Spielwiese des Museums
Originale hängen hier nicht, das gäben die Sicherheitslage und die technische Ausstattung des Raumes nicht her, sagt Museumsdirektorin Katharina Koselleck. Doch auch ohne Originalkunst wird hier facettenreich gezeigt, welche zeithistorischen Ereignisse und persönlichen Erfahrungen die Grafikerin, Malerin und Bildhauerin in ihrem Schaffen angetrieben habe - und wie sie technisch vorging.

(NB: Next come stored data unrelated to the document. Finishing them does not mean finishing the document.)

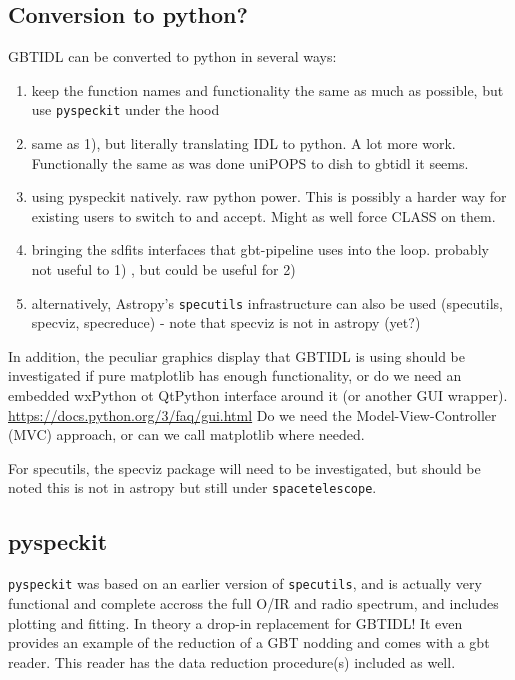 \documentclass[12pt,a4paper]{article}
\begin{document}
\subsection{Conversion to python?}

GBTIDL can be converted to python in several ways:

\begin{enumerate}
\item
  keep the function names and functionality the same as much as possible,
    but use {\tt pyspeckit} under the hood

\item
  same as 1), but literally  translating IDL to python. A lot more work.
  Functionally the same as  was done uniPOPS to dish to gbtidl it seems.

\item
  using pyspeckit natively. raw python power. This is possibly a harder way for
  existing users to switch to and accept. Might as well force CLASS on them.
  
\item
  bringing the sdfits interfaces that gbt-pipeline uses into the loop.
  probably not useful to 1) , but could be useful for 2)

\item
  alternatively, Astropy's {\tt specutils} infrastructure can also be used
  (specutils, specviz, specreduce) - note that specviz is not in astropy (yet?)

\end{enumerate}

In addition, the peculiar graphics display that GBTIDL is using should
be investigated if pure matplotlib has enough functionality, or do we
need an embedded wxPython ot QtPython interface around it (or another
GUI wrapper).  \url{https://docs.python.org/3/faq/gui.html}
Do we need the Model-View-Controller (MVC) approach, or can we call
matplotlib where needed.

For specutils, the specviz package will need to be investigated, but
should be noted this is not in astropy but still under
{\tt spacetelescope}.

\subsection{pyspeckit}

{\tt pyspeckit} was based on an earlier version of {\tt specutils},
and is actually very functional and complete accross the full
O/IR and radio spectrum, and includes plotting and fitting. In theory
a drop-in replacement for GBTIDL! It even provides an example of the reduction
of a GBT nodding and comes with a gbt reader. This reader has the
data reduction procedure(s) included as well.
\end{document}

Koselleck bezeichnet den Raum als Spielwiese. "Wir erreichen hier noch mal ein ganz anderes, auch ausländisches Publikum, und unsere Besucherinnen sind gewissermaßen Testpersonen für neue Ideen." Damit meint sie multimediale Anwendungen wie die interaktive Audio- und Video-Installation, die nach Abschluss der Bauarbeiten weiterhin im Museum gezeigt werden sollen.
Tagebücher aus dem ersten Weltkrieg
Betrachtende können über einen Touchscreen einzelne Ausstattungsgegenstände anwählen - etwa eine Schublade, die sich dann öffnet, oder ein Buch des befreundeten Künstlers Ernst Barlach, durch den Kollwitz zum Holzschnitt kam.
Doch hinter den Gegenständen verbergen sich auch Geschichten, entnommen aus den gut erhaltenen Tagebüchern von Kollwitz. "Es ist wie als ginge man in der Zeit zwischen 1914 und 1921 durch dieses Atelier und sie erzähle es einem persönlich", erklärt Vermittlerin Schubert.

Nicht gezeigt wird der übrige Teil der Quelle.